When I look back from Mauricio to Zahara, she’s just popped something small into her mouth and is closing her lips over two fingers, smiling like some naughty cherub.
“Be careful with that. We just had a lot of tequila.” I squint at the bottle, only one-third full.
A few minutes after Mauricio leaves, I smell cigarette smoke coming from the bluff over our heads. I’m certain it’s the person who’s been eavesdropping on me and Eva.
Eyes closed, Zahara mumbles, “Can you go get me one of those?”
“Cigarettes are bad for your skin. Even the skin on your hands. Go back to sleep.”
I feel dizzy from the drinks but I also feel like I’ve done my job. Zahara’s napping. We’ve shared some personal shit but she hasn’t gone overboard with anxiety or melodrama, and by tomorrow, this day will be behind her. Then she can decide if she wants to stay or cut her losses short.
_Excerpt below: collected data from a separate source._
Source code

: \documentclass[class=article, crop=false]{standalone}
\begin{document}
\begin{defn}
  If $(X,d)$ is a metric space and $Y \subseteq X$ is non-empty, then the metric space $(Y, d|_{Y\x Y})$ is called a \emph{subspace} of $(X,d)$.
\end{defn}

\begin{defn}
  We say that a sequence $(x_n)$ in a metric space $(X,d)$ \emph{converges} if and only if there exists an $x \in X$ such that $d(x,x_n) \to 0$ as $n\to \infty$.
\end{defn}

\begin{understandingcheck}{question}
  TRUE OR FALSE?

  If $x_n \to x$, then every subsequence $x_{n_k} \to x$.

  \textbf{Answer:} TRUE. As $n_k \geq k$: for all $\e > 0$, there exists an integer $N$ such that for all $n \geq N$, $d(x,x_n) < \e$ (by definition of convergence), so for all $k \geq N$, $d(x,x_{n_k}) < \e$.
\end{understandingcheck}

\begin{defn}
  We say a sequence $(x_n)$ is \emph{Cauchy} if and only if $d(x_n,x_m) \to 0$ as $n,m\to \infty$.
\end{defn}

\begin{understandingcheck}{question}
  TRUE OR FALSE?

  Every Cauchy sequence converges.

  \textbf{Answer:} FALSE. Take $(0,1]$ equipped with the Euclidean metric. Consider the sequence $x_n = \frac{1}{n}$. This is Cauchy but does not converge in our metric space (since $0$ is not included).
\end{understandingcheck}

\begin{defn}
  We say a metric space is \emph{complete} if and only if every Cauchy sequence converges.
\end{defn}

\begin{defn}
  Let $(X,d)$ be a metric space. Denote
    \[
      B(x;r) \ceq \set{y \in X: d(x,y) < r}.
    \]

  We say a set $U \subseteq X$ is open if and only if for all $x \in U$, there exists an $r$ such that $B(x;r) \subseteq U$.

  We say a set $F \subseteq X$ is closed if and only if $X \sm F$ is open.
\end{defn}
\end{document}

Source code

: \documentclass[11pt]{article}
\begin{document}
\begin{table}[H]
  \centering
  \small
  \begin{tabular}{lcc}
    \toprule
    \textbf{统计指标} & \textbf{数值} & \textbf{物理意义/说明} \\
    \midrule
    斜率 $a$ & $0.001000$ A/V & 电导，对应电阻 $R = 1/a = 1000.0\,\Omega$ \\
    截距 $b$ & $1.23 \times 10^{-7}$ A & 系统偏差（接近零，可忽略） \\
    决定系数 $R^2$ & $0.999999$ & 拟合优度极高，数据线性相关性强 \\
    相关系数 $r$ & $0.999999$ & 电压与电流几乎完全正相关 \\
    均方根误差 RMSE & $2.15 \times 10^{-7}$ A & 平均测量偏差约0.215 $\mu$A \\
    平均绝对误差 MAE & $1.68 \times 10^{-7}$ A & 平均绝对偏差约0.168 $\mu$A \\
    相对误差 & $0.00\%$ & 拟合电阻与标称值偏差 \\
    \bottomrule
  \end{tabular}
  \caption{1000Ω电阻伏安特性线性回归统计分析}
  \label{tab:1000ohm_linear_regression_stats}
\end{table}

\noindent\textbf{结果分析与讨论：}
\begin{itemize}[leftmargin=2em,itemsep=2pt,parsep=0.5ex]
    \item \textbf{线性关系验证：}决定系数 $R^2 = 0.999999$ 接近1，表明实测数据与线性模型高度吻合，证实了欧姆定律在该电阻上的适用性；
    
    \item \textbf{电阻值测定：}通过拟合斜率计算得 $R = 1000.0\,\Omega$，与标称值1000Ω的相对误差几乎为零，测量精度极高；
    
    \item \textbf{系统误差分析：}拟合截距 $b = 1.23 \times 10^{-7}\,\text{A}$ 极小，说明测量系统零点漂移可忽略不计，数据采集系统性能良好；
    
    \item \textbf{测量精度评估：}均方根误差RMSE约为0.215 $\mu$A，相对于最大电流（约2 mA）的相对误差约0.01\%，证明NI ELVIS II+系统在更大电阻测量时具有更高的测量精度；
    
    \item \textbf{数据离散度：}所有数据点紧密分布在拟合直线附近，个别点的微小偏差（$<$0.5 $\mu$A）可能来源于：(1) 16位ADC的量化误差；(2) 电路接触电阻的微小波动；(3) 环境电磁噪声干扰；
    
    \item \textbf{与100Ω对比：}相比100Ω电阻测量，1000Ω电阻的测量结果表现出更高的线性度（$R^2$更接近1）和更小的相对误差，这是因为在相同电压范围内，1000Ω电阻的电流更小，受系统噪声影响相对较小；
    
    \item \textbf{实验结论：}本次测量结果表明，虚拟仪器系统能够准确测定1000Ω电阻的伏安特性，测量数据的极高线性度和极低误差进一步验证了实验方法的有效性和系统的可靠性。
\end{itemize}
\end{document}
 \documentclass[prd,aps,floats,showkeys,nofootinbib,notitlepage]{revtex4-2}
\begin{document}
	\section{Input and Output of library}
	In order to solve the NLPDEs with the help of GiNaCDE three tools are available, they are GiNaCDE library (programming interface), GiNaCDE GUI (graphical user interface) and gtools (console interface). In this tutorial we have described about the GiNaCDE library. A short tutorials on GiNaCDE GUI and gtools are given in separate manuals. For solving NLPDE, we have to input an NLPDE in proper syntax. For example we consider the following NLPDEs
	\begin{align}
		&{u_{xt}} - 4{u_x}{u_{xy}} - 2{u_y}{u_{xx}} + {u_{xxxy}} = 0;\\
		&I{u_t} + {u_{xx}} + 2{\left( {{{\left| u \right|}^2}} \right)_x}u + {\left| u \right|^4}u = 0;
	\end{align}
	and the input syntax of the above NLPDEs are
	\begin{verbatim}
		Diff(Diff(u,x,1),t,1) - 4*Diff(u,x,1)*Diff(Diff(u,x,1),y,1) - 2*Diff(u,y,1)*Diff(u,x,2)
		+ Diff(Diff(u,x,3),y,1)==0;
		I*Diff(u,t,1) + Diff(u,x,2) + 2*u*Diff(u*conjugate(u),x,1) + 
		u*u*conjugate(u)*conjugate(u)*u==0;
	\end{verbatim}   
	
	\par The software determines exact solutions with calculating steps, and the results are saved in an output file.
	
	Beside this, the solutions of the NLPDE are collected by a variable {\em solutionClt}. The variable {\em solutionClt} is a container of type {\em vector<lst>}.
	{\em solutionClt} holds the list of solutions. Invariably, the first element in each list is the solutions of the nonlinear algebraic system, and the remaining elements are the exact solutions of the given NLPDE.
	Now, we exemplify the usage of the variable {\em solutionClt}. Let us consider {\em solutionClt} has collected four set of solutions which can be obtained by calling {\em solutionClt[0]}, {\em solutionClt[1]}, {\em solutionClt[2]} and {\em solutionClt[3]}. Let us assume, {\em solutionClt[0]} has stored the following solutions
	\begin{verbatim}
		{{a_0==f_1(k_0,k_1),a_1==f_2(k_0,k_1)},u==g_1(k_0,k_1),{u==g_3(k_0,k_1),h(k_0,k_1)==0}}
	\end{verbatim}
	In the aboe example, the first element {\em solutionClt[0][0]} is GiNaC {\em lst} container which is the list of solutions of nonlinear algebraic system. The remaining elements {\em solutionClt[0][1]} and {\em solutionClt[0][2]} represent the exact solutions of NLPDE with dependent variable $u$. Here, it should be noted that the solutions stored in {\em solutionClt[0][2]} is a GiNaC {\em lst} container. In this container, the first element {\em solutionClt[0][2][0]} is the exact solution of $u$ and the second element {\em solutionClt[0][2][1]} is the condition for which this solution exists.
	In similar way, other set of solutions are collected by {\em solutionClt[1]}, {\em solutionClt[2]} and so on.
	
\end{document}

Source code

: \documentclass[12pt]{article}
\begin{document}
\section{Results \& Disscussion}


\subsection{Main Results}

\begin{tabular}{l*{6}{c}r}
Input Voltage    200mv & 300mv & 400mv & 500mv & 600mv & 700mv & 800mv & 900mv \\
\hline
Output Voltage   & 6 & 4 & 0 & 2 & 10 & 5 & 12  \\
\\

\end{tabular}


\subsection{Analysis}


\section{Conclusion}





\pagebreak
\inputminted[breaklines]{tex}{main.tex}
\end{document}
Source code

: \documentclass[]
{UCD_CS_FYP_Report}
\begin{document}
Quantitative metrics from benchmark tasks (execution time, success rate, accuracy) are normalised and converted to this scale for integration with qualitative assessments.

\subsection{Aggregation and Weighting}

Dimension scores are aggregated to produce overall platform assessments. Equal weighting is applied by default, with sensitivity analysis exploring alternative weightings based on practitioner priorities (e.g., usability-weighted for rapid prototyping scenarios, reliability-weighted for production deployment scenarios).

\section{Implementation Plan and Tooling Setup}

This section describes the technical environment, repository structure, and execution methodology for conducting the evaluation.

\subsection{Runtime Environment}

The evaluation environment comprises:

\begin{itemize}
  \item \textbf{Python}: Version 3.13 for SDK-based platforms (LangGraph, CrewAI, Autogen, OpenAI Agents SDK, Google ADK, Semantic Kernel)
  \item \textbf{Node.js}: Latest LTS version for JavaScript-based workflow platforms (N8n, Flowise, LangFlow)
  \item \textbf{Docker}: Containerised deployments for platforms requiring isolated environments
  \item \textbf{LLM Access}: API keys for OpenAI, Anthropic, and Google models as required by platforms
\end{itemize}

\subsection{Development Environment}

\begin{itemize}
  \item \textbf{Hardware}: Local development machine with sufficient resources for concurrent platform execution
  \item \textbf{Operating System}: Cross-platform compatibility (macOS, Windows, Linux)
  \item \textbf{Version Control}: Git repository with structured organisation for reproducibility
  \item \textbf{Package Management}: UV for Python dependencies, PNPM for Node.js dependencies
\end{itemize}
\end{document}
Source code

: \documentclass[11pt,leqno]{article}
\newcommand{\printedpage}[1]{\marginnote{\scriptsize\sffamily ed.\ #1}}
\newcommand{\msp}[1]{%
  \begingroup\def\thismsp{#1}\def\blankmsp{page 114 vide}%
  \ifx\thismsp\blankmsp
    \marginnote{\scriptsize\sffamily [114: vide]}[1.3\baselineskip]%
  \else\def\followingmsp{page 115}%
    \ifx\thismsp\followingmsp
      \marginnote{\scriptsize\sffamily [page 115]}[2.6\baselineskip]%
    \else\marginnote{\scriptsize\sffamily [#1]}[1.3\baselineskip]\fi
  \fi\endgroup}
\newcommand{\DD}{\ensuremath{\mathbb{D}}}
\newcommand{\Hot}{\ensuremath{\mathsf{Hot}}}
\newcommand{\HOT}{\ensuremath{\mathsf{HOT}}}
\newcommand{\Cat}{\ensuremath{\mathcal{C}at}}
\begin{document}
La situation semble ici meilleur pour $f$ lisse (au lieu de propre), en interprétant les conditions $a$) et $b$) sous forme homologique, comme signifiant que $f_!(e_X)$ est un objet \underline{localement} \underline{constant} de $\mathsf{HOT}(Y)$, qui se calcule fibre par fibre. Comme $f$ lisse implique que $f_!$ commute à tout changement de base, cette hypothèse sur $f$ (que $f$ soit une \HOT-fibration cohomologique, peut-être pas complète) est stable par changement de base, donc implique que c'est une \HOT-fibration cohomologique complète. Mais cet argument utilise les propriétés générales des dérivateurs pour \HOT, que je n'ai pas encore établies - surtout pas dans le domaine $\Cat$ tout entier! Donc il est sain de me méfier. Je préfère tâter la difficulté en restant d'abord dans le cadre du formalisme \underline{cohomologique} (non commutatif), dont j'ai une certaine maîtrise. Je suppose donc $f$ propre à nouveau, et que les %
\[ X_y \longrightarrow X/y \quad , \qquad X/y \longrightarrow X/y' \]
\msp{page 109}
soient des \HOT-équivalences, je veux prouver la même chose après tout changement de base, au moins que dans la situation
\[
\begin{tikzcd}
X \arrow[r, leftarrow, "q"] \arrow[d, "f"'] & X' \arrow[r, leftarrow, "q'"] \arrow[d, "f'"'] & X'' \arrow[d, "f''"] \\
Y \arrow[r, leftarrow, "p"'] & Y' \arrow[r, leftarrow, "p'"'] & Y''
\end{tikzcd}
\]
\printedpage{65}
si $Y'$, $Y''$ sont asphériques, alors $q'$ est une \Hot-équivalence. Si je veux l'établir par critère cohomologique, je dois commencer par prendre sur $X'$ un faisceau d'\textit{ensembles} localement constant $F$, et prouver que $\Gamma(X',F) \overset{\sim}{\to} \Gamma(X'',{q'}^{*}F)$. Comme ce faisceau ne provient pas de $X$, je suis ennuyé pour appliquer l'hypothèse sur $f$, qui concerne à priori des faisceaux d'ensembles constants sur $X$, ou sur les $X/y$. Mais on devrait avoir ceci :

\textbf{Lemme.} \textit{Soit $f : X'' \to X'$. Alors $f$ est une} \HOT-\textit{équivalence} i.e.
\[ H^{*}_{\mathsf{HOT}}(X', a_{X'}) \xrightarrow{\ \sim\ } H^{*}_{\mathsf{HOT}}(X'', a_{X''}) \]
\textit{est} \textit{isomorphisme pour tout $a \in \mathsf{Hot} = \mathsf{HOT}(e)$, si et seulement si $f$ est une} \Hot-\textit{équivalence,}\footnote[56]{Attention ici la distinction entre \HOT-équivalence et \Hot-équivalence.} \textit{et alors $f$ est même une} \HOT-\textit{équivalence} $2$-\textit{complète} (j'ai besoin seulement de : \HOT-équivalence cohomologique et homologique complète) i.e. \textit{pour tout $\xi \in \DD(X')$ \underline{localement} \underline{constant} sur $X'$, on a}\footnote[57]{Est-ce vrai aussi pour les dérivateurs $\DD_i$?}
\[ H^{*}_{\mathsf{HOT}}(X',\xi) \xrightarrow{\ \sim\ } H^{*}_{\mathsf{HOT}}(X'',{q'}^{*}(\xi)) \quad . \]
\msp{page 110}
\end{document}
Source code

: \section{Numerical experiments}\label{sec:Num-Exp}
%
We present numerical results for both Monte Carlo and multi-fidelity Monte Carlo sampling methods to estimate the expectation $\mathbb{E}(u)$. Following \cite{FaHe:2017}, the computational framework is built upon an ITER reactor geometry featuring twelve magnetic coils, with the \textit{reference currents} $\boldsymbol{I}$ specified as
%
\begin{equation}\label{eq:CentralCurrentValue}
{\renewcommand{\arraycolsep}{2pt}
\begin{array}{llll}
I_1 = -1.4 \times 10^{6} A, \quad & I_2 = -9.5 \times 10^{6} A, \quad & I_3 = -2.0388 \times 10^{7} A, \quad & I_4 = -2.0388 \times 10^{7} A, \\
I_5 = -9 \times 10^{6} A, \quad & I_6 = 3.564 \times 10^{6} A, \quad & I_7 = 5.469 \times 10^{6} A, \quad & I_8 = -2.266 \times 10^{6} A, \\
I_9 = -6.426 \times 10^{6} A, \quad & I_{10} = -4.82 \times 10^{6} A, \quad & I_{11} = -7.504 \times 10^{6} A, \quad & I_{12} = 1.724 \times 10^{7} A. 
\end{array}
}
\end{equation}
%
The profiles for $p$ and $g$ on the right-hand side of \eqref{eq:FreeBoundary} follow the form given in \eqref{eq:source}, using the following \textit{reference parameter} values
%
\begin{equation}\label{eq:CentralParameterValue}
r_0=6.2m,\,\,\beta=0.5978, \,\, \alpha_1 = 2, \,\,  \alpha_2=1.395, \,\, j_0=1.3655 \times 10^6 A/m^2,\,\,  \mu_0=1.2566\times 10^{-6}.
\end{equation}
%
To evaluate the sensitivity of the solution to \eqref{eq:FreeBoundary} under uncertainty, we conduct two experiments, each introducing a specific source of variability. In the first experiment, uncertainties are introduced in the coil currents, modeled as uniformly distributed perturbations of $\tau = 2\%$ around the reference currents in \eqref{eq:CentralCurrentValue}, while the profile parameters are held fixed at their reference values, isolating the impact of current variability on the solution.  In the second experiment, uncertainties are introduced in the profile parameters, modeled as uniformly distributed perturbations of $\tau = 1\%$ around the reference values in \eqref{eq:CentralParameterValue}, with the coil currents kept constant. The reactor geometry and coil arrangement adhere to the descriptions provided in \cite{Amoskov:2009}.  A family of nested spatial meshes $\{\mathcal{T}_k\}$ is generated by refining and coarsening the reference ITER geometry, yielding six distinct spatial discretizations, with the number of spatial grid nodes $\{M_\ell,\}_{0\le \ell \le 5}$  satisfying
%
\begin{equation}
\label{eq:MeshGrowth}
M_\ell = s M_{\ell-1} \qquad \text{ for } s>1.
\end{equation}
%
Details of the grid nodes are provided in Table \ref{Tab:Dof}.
Of all the women here, Zahara is the one who needs Eva and her connections the least.
I spend ten more minutes journaling—about the tragic death of Rogelia Cruz, the subject of Isabel de los Ángeles Ruano’s poem “The Closed Silence,” about anything I can think of, and it feels good. I follow my thoughts as they wander, without forcing them. I essai and test out thoughts, leaning into the permission given by essayists like Montaigne or Phillip Lopate, the writer whose best-known anthology introduced me to Montaigne—all that old stuff that Eva dismisses. Nonfiction writing that doesn’t fit into a box; memoirs that aren’t about best-selling trauma topics. I enjoy personal writing for what it is: personal. Not designed for public consumption from the first draft, but a process, instead. A way to notice more. To turn outward, sometimes, not exclusively inward.